[[ RECORDS FOR THE TASK open ]]
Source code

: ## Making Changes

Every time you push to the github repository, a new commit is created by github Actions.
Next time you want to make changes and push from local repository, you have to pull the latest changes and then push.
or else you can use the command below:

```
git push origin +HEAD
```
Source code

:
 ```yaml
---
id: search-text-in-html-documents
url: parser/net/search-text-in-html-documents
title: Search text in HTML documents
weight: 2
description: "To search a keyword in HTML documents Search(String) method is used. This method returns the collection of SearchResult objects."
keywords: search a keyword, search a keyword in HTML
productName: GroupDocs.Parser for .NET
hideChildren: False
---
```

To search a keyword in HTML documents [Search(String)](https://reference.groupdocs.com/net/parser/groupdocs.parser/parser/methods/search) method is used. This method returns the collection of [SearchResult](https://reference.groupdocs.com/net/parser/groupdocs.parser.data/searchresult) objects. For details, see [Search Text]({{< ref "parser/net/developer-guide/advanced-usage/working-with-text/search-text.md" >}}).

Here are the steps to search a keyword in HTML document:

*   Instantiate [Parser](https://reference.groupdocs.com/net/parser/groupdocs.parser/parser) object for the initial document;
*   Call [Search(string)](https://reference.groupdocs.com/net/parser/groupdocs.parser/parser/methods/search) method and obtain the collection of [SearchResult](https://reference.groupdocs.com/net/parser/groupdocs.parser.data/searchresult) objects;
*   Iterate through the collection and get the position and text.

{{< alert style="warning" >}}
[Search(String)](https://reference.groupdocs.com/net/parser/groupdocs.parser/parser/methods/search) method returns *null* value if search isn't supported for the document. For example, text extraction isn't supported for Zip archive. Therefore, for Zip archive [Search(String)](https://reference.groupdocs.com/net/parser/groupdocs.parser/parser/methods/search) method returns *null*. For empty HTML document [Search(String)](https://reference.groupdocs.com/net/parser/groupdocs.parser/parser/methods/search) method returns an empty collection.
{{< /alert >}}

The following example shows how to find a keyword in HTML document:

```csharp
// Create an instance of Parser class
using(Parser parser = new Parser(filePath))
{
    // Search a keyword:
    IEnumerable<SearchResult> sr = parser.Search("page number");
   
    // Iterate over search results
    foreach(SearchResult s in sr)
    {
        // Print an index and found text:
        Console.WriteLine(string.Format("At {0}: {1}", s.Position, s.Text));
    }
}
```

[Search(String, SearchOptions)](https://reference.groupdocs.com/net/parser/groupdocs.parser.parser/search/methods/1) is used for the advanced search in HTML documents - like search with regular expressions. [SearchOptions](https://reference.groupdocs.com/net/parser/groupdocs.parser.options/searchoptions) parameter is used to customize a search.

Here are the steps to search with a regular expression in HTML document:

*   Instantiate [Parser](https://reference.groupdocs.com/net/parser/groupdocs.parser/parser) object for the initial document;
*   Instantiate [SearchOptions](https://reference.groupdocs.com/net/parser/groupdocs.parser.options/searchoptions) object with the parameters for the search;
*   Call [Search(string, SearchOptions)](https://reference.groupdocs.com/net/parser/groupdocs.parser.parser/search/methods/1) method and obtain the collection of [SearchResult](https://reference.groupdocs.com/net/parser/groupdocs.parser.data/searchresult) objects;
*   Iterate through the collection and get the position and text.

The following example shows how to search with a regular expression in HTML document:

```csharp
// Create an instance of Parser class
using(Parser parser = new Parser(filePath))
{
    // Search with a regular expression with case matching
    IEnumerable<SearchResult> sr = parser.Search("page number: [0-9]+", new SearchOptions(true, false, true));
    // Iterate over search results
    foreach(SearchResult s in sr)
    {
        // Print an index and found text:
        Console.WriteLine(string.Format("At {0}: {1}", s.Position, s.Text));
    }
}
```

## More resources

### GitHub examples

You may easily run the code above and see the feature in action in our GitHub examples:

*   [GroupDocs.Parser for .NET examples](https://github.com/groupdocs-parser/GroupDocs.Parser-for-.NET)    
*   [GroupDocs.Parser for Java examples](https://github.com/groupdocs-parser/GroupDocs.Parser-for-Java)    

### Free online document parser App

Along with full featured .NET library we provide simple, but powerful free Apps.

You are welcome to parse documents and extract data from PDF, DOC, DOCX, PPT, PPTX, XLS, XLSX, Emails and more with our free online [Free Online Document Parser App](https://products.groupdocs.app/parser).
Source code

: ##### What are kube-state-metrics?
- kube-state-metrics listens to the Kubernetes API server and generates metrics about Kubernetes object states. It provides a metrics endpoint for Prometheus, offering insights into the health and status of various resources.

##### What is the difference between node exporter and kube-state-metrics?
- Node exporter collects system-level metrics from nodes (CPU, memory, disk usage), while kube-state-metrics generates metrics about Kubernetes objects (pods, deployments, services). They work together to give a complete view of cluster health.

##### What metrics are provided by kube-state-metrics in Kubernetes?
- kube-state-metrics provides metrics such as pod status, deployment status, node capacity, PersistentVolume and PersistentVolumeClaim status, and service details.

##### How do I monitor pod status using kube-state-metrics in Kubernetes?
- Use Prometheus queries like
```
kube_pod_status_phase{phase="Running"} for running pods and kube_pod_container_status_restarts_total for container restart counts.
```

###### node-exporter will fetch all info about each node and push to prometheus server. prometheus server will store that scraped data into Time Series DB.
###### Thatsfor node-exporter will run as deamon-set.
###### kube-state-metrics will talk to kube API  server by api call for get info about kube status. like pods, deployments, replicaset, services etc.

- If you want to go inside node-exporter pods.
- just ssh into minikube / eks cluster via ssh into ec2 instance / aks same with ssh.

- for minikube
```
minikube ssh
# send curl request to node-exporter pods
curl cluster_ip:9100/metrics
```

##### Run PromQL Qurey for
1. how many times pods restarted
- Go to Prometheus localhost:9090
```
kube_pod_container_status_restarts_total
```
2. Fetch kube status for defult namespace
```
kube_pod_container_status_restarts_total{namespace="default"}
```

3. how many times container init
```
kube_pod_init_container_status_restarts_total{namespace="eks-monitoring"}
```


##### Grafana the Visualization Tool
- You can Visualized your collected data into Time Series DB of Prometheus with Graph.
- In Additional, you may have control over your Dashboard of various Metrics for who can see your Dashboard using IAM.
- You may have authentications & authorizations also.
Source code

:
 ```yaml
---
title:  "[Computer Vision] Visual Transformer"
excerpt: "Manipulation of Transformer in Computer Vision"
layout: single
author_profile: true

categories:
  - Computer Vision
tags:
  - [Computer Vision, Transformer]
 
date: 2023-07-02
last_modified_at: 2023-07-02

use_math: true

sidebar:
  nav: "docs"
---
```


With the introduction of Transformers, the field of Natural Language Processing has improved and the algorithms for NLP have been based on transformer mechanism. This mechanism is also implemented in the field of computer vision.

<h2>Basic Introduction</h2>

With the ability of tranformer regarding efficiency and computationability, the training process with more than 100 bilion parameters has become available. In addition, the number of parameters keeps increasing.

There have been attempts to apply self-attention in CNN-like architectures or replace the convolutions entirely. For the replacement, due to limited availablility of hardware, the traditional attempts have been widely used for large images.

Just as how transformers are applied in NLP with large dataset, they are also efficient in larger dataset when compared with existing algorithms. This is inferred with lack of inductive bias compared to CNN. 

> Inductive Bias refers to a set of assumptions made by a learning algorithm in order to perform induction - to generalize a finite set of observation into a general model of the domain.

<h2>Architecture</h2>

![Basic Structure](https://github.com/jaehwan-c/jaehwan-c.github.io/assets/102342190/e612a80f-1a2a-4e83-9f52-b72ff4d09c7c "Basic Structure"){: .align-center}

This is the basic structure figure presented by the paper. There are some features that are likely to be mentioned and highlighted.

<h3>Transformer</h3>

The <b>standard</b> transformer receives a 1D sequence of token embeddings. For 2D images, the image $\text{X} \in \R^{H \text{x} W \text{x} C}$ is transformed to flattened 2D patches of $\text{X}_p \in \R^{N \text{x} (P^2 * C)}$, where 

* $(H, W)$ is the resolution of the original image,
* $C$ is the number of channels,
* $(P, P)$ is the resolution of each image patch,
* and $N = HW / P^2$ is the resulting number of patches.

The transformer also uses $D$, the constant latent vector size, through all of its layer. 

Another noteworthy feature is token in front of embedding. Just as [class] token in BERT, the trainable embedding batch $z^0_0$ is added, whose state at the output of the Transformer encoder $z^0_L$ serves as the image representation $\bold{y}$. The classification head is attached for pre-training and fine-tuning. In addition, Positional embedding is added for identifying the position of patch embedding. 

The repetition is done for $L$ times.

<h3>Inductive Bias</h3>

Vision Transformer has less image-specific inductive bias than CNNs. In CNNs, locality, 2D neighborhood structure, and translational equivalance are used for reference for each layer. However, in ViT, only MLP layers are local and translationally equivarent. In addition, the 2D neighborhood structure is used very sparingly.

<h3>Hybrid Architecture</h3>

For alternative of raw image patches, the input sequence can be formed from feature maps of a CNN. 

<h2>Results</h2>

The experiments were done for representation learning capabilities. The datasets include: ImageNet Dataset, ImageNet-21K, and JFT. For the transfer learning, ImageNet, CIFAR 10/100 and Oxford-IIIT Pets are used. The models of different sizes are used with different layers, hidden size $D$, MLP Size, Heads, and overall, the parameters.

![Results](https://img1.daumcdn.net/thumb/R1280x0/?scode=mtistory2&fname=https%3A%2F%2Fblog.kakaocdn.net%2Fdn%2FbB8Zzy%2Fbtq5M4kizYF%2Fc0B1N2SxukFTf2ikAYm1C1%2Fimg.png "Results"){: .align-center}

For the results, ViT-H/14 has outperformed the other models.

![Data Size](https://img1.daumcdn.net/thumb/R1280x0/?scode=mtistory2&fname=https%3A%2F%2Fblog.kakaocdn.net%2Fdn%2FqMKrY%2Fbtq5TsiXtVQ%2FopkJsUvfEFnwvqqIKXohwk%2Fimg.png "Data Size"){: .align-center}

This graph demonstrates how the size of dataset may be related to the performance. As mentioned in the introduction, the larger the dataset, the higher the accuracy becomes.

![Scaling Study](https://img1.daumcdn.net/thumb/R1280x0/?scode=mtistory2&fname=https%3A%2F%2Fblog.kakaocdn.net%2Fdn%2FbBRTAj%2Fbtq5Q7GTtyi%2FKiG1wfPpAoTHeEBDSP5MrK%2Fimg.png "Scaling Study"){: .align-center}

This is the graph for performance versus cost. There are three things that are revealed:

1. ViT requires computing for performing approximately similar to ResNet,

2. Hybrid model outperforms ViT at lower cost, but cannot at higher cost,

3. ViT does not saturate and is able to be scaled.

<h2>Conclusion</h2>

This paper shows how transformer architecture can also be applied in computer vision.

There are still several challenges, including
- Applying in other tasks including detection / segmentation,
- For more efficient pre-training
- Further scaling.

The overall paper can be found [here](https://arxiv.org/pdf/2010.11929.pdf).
[[ RECORDS FOR THE TASK closed ]]
TO DO
Your response should be the lines above from the first to the one containing "Here are the steps to search a", inclusive, each given exactly.

RESULT OF THIS EXERCISE
Source code

: ## Making Changes

Every time you push to the github repository, a new commit is created by github Actions.
Next time you want to make changes and push from local repository, you have to pull the latest changes and then push.
or else you can use the command below:

```
git push origin +HEAD
```
Source code

:
 ```yaml
---
id: search-text-in-html-documents
url: parser/net/search-text-in-html-documents
title: Search text in HTML documents
weight: 2
description: "To search a keyword in HTML documents Search(String) method is used. This method returns the collection of SearchResult objects."
keywords: search a keyword, search a keyword in HTML
productName: GroupDocs.Parser for .NET
hideChildren: False
---
```

To search a keyword in HTML documents [Search(String)](https://reference.groupdocs.com/net/parser/groupdocs.parser/parser/methods/search) method is used. This method returns the collection of [SearchResult](https://reference.groupdocs.com/net/parser/groupdocs.parser.data/searchresult) objects. For details, see [Search Text]({{< ref "parser/net/developer-guide/advanced-usage/working-with-text/search-text.md" >}}).

Here are the steps to search a keyword in HTML document:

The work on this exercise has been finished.